■ EXERCISE:
Records follow. Copy every line with "what".

■ Dataset items:
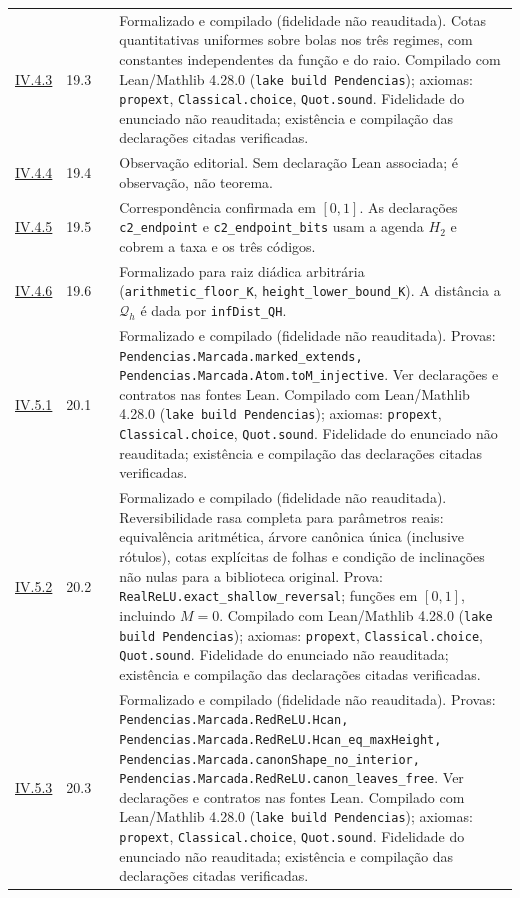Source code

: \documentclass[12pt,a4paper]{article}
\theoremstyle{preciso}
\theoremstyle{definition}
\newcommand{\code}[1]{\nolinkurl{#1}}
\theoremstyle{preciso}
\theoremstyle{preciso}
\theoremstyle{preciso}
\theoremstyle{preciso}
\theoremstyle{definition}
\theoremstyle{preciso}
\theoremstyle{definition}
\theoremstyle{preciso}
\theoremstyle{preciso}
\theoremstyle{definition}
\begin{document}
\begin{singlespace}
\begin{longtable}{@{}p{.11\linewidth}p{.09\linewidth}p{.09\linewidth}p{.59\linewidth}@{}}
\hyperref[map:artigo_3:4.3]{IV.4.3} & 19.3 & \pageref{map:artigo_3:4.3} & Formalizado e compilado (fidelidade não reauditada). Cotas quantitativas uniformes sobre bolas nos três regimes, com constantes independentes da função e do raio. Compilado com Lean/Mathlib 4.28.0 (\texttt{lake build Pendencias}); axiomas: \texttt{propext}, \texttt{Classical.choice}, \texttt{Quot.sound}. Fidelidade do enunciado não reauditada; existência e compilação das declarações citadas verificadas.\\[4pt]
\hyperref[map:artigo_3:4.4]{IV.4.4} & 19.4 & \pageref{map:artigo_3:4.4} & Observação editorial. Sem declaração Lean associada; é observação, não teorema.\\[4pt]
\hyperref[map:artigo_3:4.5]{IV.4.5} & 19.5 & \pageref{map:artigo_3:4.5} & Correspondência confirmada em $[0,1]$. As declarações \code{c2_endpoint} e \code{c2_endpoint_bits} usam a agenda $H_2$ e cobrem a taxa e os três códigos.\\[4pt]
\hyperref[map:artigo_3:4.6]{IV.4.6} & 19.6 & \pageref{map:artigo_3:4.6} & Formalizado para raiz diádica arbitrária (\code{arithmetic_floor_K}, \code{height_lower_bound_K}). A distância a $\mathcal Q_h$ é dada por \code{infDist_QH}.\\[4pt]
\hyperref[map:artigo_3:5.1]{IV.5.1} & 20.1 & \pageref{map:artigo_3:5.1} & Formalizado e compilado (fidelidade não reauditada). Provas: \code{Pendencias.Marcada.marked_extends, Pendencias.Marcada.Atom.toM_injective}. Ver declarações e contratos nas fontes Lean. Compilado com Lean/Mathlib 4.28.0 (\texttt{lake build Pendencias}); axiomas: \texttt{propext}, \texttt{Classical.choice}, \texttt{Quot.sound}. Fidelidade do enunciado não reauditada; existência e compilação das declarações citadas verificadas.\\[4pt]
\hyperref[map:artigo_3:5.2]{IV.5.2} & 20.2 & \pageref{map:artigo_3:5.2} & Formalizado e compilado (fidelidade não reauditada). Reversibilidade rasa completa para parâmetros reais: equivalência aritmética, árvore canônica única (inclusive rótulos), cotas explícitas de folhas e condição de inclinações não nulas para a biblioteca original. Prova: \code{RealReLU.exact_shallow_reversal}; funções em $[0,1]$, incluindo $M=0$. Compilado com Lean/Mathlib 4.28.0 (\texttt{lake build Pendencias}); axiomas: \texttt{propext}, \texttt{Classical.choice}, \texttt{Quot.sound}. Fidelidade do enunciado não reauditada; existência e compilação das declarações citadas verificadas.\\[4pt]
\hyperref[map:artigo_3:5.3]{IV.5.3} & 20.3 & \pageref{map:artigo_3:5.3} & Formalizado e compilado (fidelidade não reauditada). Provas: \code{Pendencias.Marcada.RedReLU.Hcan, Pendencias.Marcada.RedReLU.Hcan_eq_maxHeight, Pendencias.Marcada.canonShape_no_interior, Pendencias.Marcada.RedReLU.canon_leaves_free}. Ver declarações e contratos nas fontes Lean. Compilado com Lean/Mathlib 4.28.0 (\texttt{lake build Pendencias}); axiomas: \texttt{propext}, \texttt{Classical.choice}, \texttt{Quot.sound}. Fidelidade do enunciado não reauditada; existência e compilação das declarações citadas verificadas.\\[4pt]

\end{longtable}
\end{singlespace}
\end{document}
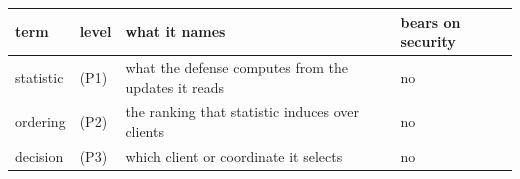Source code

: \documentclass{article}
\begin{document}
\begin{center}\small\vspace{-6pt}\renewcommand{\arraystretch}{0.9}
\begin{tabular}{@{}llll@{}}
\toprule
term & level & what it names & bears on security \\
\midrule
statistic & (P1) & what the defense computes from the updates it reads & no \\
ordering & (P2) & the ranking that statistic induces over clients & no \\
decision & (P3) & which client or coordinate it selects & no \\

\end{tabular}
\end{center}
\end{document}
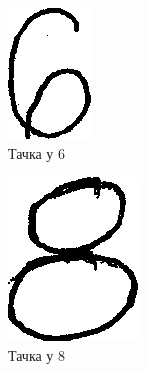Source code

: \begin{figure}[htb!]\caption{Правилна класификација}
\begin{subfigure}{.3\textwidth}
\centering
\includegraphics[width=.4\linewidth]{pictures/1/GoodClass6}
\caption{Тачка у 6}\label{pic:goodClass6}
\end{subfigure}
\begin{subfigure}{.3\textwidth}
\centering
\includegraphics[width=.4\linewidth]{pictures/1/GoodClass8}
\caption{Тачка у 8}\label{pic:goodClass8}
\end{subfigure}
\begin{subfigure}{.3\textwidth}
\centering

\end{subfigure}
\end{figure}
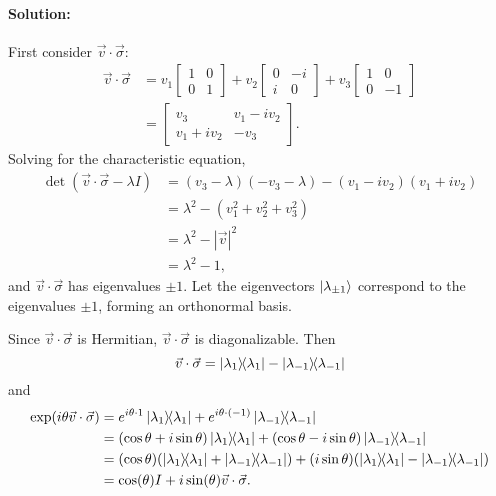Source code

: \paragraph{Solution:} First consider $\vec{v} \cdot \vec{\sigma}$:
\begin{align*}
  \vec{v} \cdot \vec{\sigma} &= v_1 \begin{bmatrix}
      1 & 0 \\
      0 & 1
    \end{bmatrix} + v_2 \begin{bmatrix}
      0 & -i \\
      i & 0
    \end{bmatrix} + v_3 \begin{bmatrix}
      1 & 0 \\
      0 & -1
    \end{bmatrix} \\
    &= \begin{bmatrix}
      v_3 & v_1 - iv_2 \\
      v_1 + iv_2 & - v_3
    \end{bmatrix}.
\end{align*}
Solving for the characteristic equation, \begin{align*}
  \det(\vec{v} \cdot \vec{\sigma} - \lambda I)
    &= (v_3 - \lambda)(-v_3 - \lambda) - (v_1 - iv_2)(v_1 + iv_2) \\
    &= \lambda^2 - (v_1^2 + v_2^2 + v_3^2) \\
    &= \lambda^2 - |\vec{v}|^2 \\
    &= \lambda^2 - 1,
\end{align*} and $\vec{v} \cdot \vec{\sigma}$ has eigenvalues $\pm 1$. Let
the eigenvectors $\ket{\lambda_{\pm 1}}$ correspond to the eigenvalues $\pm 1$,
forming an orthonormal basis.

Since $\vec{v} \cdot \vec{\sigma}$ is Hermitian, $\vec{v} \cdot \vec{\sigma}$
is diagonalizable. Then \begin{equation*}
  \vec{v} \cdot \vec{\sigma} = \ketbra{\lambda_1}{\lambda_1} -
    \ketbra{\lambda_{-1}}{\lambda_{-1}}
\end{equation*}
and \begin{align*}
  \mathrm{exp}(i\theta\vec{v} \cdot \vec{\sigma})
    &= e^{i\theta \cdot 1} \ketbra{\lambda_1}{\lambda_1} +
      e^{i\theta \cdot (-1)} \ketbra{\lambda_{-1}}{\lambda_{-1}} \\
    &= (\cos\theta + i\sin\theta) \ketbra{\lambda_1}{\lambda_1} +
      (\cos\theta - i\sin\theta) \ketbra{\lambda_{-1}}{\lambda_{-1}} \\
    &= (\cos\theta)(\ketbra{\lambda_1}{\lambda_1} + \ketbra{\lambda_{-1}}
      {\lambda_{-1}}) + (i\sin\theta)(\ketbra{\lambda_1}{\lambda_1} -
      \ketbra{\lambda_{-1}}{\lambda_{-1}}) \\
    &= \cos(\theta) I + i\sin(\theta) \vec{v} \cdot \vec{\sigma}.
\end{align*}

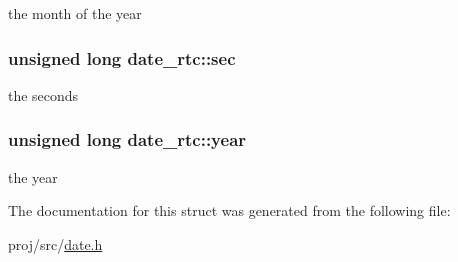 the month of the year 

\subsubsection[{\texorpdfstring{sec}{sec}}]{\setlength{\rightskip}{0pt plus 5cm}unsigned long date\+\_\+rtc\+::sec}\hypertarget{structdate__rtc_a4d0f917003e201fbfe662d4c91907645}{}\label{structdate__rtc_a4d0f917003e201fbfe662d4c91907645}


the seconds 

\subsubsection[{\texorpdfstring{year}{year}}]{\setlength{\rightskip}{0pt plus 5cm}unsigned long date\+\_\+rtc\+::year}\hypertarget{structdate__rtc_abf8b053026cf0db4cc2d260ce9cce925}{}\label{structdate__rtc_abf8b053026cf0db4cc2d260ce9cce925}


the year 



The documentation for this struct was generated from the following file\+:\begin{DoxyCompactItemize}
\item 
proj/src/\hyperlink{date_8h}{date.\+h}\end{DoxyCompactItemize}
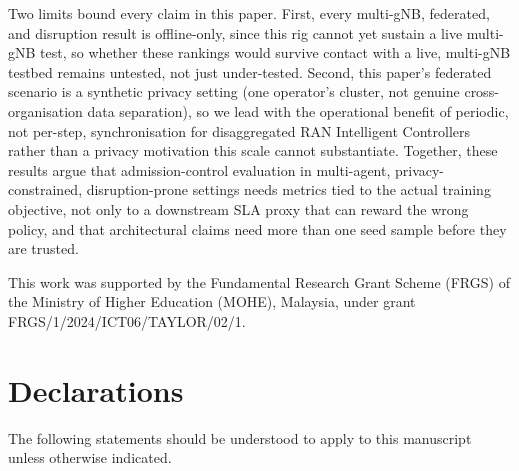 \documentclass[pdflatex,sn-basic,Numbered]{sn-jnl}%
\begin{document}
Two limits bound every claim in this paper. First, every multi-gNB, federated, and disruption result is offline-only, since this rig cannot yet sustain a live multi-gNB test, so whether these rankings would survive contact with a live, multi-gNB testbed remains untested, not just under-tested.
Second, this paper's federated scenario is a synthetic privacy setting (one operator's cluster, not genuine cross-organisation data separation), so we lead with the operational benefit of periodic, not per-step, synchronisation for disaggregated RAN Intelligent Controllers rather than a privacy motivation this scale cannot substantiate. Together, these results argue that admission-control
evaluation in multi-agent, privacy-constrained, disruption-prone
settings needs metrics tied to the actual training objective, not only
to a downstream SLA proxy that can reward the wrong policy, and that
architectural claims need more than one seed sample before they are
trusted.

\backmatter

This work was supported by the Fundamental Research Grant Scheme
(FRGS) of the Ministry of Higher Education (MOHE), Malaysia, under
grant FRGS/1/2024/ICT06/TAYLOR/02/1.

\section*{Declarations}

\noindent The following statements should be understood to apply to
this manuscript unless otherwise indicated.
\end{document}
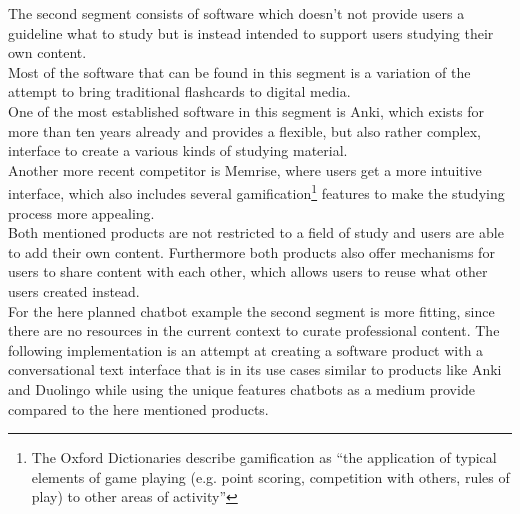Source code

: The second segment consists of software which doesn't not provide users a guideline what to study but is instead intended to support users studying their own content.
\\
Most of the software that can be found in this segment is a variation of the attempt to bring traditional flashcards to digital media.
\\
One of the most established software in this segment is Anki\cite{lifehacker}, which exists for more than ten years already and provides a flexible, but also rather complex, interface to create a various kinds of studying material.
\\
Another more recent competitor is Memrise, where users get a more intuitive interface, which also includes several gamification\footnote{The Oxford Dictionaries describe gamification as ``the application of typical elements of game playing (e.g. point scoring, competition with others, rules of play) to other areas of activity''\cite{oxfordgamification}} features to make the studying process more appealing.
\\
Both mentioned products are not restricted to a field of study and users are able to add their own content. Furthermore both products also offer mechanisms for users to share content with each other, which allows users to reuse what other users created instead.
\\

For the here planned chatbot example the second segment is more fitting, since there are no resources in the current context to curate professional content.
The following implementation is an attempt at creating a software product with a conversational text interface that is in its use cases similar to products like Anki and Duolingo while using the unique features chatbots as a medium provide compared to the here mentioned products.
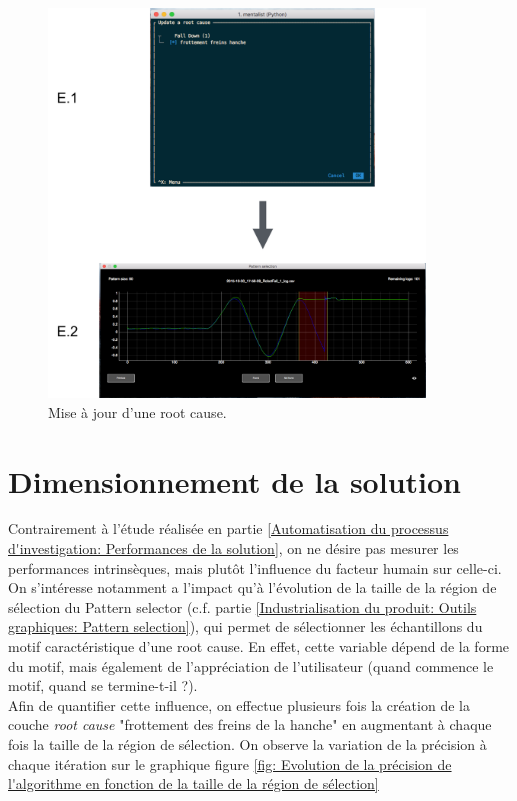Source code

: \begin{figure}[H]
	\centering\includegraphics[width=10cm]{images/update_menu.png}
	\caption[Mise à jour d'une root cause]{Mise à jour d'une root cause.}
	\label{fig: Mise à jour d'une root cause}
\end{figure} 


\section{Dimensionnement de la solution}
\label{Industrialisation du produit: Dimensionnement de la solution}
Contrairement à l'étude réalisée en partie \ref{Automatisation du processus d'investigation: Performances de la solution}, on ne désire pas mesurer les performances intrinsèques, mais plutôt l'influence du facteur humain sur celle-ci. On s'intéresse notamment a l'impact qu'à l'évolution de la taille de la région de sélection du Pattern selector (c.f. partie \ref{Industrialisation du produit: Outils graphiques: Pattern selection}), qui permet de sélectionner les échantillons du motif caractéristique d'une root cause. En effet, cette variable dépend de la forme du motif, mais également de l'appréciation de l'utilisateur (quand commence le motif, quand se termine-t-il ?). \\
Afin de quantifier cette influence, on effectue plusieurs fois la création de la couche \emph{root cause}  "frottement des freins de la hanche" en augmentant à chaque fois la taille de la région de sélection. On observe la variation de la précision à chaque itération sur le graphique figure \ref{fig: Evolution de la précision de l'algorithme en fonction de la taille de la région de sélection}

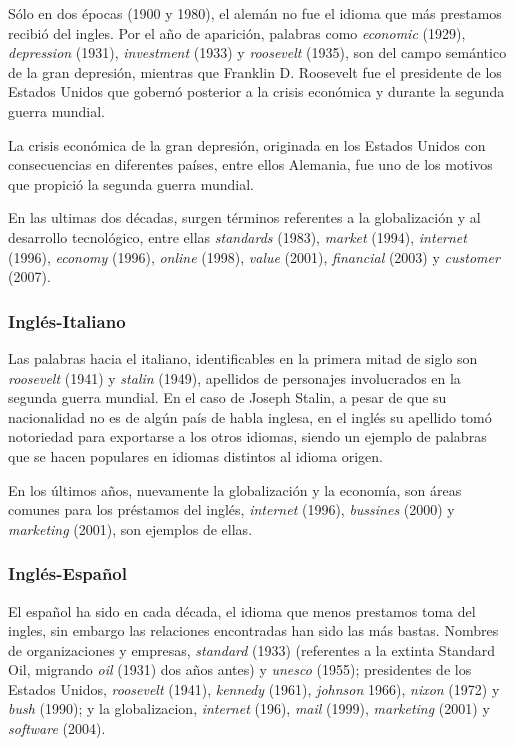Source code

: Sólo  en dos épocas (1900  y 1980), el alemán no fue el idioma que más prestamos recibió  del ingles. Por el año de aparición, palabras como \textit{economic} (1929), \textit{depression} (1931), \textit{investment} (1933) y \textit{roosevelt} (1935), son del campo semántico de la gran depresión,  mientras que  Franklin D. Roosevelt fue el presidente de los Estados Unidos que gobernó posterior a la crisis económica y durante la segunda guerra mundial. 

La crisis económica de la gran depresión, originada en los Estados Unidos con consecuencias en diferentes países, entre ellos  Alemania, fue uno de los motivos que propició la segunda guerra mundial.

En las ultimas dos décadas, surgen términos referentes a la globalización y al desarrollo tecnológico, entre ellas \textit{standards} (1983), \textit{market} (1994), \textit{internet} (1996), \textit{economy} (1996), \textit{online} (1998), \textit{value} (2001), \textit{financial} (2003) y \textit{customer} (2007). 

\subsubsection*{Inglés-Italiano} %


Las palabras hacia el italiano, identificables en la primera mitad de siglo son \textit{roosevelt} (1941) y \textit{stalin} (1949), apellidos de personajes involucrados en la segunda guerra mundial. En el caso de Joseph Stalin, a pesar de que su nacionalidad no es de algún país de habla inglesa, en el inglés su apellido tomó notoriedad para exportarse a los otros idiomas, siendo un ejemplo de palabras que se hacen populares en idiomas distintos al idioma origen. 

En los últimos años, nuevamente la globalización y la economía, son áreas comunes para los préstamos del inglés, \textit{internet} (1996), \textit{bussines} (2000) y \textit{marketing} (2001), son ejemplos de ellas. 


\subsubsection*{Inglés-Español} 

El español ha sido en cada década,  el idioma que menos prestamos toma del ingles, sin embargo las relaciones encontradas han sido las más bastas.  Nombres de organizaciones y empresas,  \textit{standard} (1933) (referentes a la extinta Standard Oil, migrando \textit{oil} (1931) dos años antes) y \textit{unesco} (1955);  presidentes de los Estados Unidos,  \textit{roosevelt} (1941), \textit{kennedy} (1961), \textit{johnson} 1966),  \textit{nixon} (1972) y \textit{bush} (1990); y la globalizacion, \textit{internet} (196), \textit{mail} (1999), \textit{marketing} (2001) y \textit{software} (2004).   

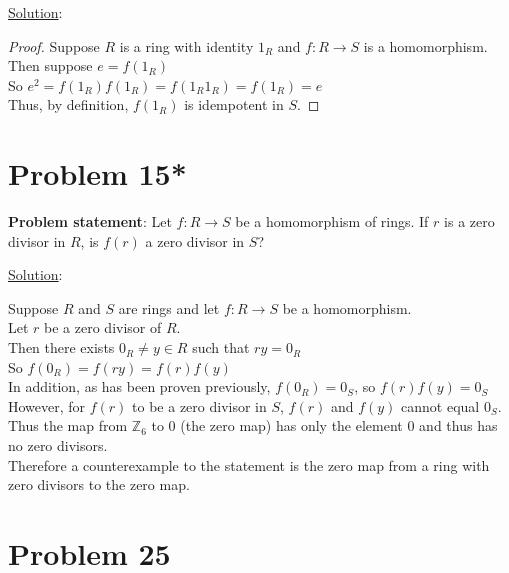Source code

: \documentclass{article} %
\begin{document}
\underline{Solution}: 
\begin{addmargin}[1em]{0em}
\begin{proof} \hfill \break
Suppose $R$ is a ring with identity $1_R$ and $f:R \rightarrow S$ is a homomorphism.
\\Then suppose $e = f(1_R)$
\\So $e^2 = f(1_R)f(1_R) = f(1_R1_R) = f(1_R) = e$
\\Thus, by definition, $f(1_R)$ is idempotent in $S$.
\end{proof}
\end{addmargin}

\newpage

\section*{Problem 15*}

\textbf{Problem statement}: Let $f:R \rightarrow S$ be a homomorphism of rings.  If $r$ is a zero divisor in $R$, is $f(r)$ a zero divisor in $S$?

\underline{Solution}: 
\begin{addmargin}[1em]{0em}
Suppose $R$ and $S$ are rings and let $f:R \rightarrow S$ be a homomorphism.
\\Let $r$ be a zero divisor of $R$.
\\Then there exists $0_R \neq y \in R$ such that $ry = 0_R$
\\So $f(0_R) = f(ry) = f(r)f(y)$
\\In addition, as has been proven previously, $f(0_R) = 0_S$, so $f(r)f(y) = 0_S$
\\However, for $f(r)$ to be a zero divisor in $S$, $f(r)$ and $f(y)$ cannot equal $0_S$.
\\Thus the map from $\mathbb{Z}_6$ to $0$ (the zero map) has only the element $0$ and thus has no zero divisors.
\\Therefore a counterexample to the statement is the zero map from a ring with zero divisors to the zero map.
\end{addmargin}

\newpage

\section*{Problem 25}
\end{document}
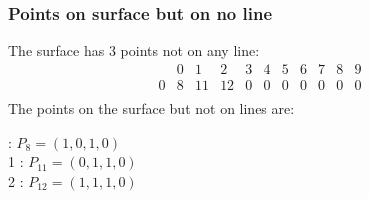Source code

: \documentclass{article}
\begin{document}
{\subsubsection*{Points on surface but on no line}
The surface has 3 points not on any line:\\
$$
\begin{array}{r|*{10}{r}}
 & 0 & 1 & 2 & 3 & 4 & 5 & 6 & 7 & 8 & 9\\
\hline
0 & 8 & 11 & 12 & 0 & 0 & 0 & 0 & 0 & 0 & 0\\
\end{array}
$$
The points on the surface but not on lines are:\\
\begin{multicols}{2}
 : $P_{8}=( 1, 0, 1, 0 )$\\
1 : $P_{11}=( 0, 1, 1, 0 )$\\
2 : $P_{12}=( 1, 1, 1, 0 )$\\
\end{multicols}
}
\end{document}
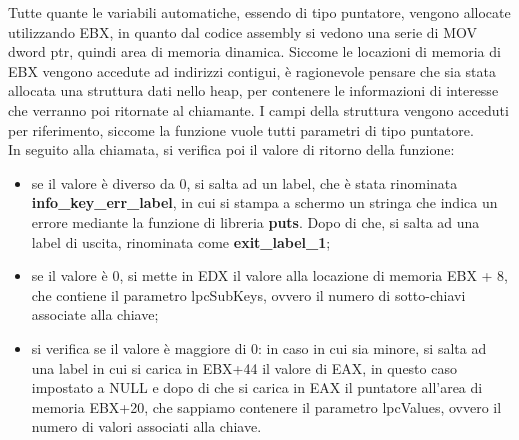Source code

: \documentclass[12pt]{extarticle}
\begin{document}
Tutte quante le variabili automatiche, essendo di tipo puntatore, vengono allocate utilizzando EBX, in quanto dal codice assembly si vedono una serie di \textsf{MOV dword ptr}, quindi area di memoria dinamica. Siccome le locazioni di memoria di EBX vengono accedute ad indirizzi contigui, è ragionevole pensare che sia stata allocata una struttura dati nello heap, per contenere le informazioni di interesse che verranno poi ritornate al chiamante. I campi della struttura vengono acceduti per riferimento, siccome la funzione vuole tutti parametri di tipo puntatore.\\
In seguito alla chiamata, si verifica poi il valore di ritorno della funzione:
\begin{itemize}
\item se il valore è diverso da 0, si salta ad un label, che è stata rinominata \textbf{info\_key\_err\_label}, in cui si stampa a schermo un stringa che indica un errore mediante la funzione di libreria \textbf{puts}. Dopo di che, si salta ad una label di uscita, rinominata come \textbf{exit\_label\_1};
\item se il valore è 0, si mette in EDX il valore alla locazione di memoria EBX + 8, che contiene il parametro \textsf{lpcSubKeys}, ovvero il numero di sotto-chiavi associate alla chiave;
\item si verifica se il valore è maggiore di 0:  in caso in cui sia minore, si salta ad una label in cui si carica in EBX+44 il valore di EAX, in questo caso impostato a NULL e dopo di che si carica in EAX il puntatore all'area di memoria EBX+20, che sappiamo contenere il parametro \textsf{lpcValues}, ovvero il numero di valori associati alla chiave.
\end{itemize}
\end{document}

■ WRITTEN ANSWER:
term & level & what it names & bears on security \\
statistic & (P1) & what the defense computes from the updates it reads & no \\
: The second segment consists of software which doesn't not provide users a guideline what to study but is instead intended to support users studying their own content.
Both mentioned products are not restricted to a field of study and users are able to add their own content. Furthermore both products also offer mechanisms for users to share content with each other, which allows users to reuse what other users created instead.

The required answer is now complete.